The first covers his time in Munich, for though Kandinsky studied law and economics in Russia, he left for the German city in 1896 to pursue a career in art, having been inspired by a French Impressionist exhibition and the opera Lohengrin by Richard Wagner. The move would herald a period of extensive travel (1904-1907) throughout Europe and North Africa with his partner, the German artist Gabriele Münter, during which his initial Neo-Impressionist exercises gave way to multicolor Bavarian landscapes, with compositional elements drawn from printmaking, and from 1909 onwards, to works of an increasingly expressionistic style that shift from portraying natural scenes toward depicting apocalyptic narratives. Recurring motifs in his work, such as the horse and rider, symbolized his crusade against conventional aesthetic values and his dream of a more spiritual future through the transformative powers of art. Continuing to push against figurative norms, Kandinsky believed color, shape, and line could translate an artist’s “inner necessity” into universally accessible statements, offering a regenerative vision of the future.

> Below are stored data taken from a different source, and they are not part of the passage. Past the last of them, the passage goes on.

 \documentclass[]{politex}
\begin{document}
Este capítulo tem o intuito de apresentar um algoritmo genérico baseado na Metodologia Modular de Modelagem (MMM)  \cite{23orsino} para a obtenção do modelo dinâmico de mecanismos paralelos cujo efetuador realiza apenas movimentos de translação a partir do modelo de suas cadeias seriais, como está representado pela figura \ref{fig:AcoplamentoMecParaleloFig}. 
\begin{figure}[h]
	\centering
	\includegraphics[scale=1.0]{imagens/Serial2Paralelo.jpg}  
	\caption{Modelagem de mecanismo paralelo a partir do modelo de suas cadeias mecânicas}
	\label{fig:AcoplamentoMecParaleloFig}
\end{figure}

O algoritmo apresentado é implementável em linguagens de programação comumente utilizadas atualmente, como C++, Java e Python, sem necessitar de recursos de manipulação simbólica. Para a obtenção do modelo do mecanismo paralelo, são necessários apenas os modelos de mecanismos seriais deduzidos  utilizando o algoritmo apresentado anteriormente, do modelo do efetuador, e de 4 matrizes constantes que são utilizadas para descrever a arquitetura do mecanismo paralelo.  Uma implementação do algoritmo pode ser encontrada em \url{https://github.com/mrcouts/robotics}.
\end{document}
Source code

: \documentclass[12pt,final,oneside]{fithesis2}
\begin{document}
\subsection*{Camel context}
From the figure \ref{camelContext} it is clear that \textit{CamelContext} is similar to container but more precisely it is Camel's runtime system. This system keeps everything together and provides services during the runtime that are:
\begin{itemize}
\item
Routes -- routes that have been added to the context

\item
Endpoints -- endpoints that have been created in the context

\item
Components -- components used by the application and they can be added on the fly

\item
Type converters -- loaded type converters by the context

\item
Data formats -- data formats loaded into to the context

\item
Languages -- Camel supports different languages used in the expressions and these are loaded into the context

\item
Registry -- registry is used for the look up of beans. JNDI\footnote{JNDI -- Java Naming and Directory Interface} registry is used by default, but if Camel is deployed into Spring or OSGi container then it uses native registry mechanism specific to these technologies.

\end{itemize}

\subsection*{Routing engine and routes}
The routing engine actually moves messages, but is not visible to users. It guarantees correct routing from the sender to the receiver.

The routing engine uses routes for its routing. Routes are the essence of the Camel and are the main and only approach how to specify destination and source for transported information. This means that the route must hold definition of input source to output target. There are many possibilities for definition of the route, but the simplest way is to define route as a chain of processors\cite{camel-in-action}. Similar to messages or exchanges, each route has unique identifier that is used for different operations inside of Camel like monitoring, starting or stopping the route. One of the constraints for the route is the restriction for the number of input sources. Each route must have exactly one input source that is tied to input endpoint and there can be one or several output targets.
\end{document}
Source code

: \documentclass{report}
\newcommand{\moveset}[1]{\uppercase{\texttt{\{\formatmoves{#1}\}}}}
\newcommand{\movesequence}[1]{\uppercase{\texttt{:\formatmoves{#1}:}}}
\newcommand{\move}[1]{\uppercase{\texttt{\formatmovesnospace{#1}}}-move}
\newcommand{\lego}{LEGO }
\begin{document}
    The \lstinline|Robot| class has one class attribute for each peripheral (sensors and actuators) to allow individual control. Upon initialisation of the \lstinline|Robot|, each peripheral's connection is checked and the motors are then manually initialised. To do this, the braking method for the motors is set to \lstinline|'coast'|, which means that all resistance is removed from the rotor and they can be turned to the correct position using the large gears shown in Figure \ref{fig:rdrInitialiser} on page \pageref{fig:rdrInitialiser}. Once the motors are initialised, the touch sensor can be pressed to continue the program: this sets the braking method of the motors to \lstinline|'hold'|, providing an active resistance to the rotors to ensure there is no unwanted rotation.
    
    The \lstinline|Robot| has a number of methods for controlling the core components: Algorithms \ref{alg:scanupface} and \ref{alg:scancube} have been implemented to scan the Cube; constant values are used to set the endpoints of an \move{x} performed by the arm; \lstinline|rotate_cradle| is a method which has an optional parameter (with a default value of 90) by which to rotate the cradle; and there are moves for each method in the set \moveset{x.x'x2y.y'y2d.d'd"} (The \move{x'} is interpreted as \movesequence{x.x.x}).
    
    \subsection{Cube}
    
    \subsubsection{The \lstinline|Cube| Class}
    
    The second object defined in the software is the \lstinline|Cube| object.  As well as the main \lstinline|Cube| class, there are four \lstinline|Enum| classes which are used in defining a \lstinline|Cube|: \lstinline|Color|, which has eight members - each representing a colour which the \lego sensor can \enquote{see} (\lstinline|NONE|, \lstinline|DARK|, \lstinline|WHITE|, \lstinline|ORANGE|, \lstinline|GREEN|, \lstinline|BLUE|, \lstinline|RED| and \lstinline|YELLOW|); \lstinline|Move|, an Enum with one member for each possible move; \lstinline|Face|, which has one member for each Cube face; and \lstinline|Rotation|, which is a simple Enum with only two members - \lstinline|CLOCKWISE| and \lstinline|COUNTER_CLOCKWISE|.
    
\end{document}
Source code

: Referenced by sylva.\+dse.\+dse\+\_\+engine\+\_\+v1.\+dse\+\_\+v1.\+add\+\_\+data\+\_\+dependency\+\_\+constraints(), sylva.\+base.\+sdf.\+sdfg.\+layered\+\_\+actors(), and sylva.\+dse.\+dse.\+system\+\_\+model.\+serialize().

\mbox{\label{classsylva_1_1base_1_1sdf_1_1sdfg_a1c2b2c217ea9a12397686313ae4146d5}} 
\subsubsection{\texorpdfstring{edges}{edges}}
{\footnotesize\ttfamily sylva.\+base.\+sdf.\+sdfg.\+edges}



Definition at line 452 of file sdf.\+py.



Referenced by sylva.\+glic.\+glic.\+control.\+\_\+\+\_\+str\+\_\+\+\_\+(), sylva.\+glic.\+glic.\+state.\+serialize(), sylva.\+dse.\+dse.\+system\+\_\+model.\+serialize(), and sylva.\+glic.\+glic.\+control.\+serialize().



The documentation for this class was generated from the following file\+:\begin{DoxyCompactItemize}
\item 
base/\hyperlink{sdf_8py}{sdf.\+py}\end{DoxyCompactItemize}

While living in Munich, Kandinsky helmed the city’s leading avant-garde groups, including Phalanx and Neue Künstlervereinigung München (New Artists’ Association of Munich), and published several seminal treatises, such as Über das Geistige in der Kunst (On the Spiritual in Art ). In 1911 he and Franz Marc founded Der Blaue Reiter (The Blue Rider), a loose association of artists interested in the expressive potential of color and the symbolic – often spiritual – resonance of forms. By 1913, Kandinsky’s recurrent subjects, including the horse and rider, rolling hills, towers, and trees, had become subsidiary to line and color. As his calligraphic contours and rhythmic forms revealed scarcer traces of their representational origins, Kandinsky began to advance abstraction and elicit what he called the “hidden power of the palette.”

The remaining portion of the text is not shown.